Excerpted records:
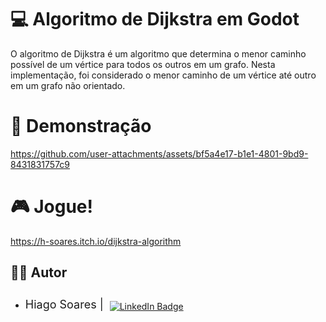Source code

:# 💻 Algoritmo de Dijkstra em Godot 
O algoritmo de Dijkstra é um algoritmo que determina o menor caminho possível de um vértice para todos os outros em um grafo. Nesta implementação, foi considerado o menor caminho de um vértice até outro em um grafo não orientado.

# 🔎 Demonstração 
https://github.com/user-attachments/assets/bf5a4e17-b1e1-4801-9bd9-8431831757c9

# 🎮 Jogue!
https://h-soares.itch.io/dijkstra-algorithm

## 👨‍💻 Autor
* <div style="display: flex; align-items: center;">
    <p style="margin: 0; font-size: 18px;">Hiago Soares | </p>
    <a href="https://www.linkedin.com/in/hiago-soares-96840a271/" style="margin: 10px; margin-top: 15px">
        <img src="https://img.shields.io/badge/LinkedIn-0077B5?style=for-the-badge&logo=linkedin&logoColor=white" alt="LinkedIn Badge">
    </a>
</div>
==
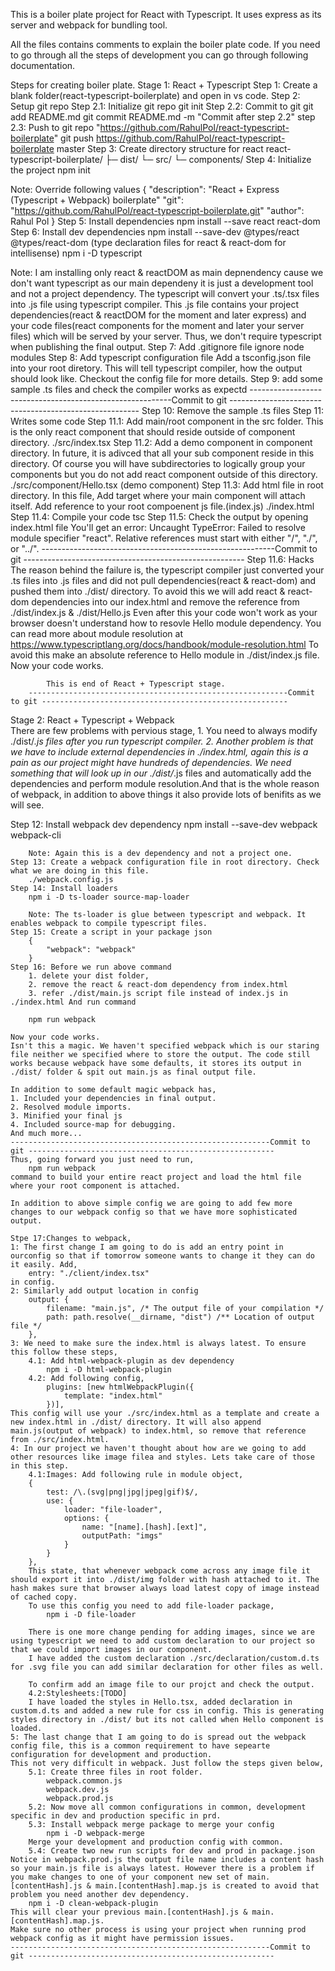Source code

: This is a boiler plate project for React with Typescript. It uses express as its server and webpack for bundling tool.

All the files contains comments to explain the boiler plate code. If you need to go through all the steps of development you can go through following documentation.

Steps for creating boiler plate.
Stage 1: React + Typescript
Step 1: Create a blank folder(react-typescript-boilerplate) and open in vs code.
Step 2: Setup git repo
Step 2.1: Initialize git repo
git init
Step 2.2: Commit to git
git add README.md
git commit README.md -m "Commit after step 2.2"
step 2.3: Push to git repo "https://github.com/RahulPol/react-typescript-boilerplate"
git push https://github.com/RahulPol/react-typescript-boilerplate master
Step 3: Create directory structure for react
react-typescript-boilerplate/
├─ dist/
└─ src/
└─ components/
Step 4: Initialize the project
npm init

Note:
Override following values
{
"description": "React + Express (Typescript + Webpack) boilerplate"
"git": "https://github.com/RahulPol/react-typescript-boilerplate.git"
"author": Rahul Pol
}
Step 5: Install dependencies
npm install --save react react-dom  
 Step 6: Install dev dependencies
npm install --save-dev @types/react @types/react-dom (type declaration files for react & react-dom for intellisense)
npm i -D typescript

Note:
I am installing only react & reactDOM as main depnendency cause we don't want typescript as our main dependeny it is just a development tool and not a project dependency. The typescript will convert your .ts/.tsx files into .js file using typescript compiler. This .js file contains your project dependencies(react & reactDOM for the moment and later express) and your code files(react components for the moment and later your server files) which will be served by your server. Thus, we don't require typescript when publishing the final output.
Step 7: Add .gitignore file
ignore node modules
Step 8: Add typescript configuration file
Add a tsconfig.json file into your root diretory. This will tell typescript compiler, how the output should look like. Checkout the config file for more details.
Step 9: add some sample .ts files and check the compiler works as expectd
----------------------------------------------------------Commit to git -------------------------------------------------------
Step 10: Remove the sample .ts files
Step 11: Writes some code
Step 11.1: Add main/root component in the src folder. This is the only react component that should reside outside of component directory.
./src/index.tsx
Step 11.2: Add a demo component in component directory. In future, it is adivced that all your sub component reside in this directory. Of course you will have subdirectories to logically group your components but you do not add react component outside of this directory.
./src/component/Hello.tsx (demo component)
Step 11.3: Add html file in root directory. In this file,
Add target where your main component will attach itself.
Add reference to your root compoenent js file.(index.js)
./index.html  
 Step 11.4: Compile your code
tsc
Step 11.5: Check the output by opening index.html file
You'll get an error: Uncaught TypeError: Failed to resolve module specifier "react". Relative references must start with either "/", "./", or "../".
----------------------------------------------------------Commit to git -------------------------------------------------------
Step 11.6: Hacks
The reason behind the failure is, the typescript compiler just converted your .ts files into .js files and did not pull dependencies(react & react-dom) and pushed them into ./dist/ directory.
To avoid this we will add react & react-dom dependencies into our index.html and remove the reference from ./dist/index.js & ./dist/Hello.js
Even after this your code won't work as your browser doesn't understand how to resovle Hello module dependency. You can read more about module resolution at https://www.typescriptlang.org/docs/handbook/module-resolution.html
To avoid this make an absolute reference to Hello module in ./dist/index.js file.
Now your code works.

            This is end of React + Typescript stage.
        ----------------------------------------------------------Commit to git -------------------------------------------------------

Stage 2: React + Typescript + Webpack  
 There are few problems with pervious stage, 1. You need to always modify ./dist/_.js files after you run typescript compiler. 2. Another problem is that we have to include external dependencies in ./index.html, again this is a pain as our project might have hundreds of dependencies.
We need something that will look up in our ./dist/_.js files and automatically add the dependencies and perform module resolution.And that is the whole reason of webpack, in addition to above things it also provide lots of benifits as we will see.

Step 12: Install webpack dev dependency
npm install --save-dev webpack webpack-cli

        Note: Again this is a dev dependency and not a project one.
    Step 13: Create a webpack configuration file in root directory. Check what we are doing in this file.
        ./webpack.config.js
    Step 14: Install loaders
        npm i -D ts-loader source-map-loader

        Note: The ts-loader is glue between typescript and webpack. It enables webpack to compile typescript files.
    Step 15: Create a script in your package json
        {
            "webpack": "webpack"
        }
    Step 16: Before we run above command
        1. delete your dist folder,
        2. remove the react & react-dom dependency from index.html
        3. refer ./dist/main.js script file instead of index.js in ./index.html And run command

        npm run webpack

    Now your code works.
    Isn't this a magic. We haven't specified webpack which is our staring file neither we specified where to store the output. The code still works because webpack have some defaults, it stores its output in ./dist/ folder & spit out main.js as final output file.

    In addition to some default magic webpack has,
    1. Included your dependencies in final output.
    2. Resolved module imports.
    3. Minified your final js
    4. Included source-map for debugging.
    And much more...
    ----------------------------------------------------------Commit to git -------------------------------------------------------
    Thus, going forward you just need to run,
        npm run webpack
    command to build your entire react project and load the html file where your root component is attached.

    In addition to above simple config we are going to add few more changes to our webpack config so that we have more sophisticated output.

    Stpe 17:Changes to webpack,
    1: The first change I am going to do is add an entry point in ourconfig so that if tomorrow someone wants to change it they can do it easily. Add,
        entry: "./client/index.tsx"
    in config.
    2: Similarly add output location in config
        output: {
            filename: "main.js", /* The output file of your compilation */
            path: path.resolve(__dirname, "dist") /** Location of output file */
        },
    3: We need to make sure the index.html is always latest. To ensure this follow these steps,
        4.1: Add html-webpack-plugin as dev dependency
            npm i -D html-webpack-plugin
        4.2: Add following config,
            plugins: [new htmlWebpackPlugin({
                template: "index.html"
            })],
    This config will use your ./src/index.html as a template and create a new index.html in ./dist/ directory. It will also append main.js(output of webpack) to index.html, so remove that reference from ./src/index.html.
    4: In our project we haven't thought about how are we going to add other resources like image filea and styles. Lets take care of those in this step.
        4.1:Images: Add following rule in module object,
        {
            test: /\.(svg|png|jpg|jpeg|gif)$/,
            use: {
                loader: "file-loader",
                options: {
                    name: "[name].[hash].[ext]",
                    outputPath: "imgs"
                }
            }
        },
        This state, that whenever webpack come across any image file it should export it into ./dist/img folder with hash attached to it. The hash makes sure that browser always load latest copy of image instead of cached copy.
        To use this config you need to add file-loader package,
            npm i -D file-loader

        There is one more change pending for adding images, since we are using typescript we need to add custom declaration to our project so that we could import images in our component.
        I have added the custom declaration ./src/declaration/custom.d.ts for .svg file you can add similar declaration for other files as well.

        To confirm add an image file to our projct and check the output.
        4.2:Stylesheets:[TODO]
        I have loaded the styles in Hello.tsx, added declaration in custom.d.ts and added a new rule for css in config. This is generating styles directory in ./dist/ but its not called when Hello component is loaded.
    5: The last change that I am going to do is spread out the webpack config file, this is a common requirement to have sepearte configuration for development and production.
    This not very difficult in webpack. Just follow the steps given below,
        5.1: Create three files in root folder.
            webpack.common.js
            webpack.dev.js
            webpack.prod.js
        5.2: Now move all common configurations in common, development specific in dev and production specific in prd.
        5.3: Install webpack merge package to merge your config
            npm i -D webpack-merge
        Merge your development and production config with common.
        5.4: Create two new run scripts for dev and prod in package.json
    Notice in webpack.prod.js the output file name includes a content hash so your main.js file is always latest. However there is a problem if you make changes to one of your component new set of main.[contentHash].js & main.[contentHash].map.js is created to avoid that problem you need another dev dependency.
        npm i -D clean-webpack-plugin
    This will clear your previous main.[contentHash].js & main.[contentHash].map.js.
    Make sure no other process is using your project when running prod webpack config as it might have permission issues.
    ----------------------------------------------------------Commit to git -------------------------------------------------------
* * *
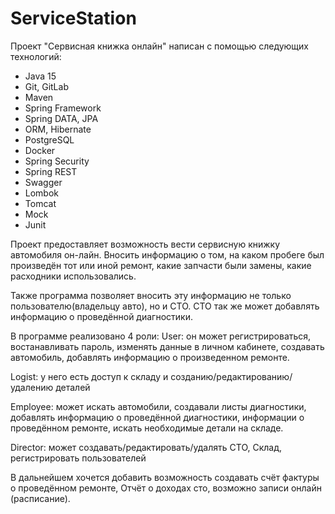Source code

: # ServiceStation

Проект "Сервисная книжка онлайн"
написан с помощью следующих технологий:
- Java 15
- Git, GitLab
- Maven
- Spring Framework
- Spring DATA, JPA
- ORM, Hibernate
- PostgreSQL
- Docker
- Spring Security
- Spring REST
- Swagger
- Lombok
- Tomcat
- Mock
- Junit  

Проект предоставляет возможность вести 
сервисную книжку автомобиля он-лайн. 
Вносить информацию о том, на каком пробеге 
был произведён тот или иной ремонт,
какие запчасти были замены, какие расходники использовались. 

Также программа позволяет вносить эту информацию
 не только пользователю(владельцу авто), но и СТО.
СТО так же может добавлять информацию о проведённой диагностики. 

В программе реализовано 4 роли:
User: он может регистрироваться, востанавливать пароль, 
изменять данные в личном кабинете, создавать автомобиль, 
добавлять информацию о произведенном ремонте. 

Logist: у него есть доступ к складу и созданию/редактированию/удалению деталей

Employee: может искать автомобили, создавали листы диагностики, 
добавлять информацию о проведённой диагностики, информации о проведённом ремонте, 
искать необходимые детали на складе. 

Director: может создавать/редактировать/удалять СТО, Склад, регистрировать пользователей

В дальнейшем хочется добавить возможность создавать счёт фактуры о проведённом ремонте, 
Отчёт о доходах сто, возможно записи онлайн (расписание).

Task item:
Within the entries, find each line holding the string "Note". Reply with how many there are, as a number alone.

Response:
4